The changes generated additional transportation revenue and reduced the need for lawmakers to revisit the gas tax every few years. The law also recognized that transportation costs rarely stay flat. As the cost of paving roads, repairing bridges, purchasing equipment, and building infrastructure increases, transportation revenues must keep pace to maintain the same level of investment.
Counties Don’t Levy A Gas Tax
One common misconception is that counties collect gas tax revenue directly.
They do not.
Maryland’s motor fuel tax is entirely a State tax. The State establishes the rate, collects the revenue, and deposits those funds into the Transportation Trust Fund.
Local governments still have a significant stake in transportation funding because counties, municipalities, and Baltimore City collectively own and maintain roughly five out of every six miles of road across the state.
As a result, transportation funding decisions made in Annapolis directly affect local governments responsible for maintaining roads, bridges, intersections, drainage systems, traffic signals, and other transportation infrastructure.
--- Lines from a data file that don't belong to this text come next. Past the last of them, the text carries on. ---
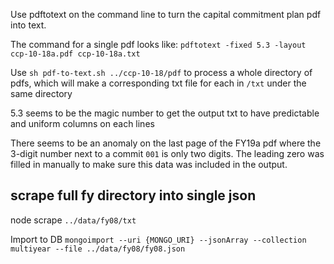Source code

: Use pdftotext on the command line to turn the capital commitment plan pdf into text.

The command for a single pdf looks like:
`pdftotext -fixed 5.3 -layout ccp-10-18a.pdf ccp-10-18a.txt`

Use `sh pdf-to-text.sh ../ccp-10-18/pdf` to process a whole directory of pdfs, which will make a corresponding txt file for each in `/txt` under the same directory



5.3 seems to be the magic number to get the output txt to have predictable and uniform columns on each lines

There seems to be an anomaly on the last page of the FY19a pdf where the 3-digit number next to a commit `001` is only two digits.  The leading zero was filled in manually to make sure this data was included in the output.


## scrape full fy directory into single json
node scrape `../data/fy08/txt`

Import to DB
`mongoimport --uri {MONGO_URI} --jsonArray --collection multiyear --file ../data/fy08/fy08.json`
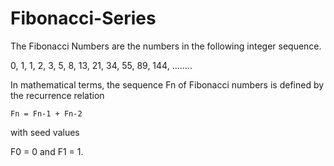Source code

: # Fibonacci-Series

The Fibonacci Numbers are the numbers in the following integer sequence.

0, 1, 1, 2, 3, 5, 8, 13, 21, 34, 55, 89, 144, ……..

In mathematical terms, the sequence Fn of Fibonacci numbers is defined by the recurrence relation 

    Fn = Fn-1 + Fn-2
with seed values  

   F0 = 0 and F1 = 1.

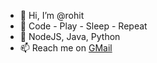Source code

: - 👋 Hi, I’m @rohit
- 👀 Code - Play - Sleep - Repeat
- 💞️ NodeJS, Java, Python
- 📫 Reach me on [GMail](mailto:rohit.911.chauhan@gmail.com)

<!---
rohitdgp/rohitdgp is a ✨ special ✨ repository because its `README.md` (this file) appears on your GitHub profile.
You can click the Preview link to take a look at your changes.
--->

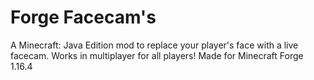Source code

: # Forge Facecam's
A Minecraft: Java Edition mod to replace your player's face with a live facecam. Works in multiplayer for all players! Made for Minecraft Forge 1.16.4

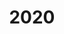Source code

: ---
layout: annual_summary
title:  2020
img: /posts/postbg.png
categories: history
permalink: /history/:title

highlights:
    - title: Introduction
      url: introduction.html
    - title: Introduction
      url: introduction.html

sports:
    - name: Cricket
      players: 
        - John Smith (c)
        - Robert H. Anderson
        - Drake Austin
    - name: Rugby
      players:
        - Darth Smith (c)
        - Robert H. Anderson
        - Drake Austin
    - name: Badminton
      players:
        - John Snow (c)
        - Rob Stark
        - Luke SkyWalker

prefects:
    - batch: Junior Prefects
      members:
        - Austin Andrews (HP)
        - William Finch (DHP)
        - Han Solo
    - batch: Assistant Prefects
      members:
        - Bill Gates
        - Steve Jobs
        - Larry Page

trophies:
    - title: Introduction
      url: introduction.html
    - title: Introduction
      url: introduction.html

publications:
    - title: Introduction
      url: introduction.html
    - title: Introduction
      url: introduction.html

international-awards:
    - title: Introduction
      url: introduction.html
    - title: Introduction
      url: introduction.html

national-awards:
    - title: Introduction
      url: introduction.html
    - title: Introduction
      url: introduction.html

---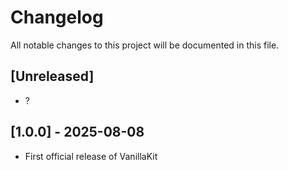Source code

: # Changelog

All notable changes to this project will be documented in this file.

## [Unreleased]

- ?

## [1.0.0] - 2025-08-08

- First official release of VanillaKit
The Highway User Revenue Connection
Local governments receive transportation funding through Highway User Revenues, commonly known as HUR.
For decades, Maryland shared transportation revenues between the State and local governments. The arrangement reflected a simple reality: counties, Baltimore City, and municipalities maintain most of Maryland’s road network, while the State maintains the state highway system.
That partnership changed during the Great Recession.
Facing a severe budget shortfall in 2009, the Board of Public Works reduced local Highway User Revenue distributions by roughly 90%. The cuts significantly reduced transportation funding for counties and municipalities and altered a revenue-sharing structure that had existed for decades.
The General Assembly has approved several partial restorations since then, but local governments still receive a smaller share of transportation revenues than they received before the recession-era reductions. In fact, local governments received roughly 30% of Highway User Revenues before 2009. The local share dropped as low as 8.5% following the cuts and remains well below historic levels today.
That gap continues to shape local transportation budgets. Counties, municipalities, and Baltimore City remain responsible for maintaining most of Maryland’s road miles, along with bridges, traffic signals, drainage systems, and other transportation infrastructure.
The Transportation Challenge Isn’t Going Away
Maryland’s transportation funding system still depends heavily on fuel consumption, but transportation needs continue growing regardless of how much gasoline drivers purchase.
Vehicles travel farther on less fuel than they did a generation ago. Electric vehicle adoption continues to increase. Construction costs have risen sharply, and roads, bridges, and transit systems continue to age.
Those trends create a growing mismatch between the way Maryland raises transportation revenue and the cost of maintaining transportation infrastructure.
The annual gas tax adjustment helps transportation revenues keep pace with inflation, but it does not change those underlying trends.
This year’s increase may only add a few cents to a fill-up. The question facing Maryland is whether a transportation funding system built around fuel consumption can keep pace with the cost of maintaining and improving the transportation network residents rely on every day.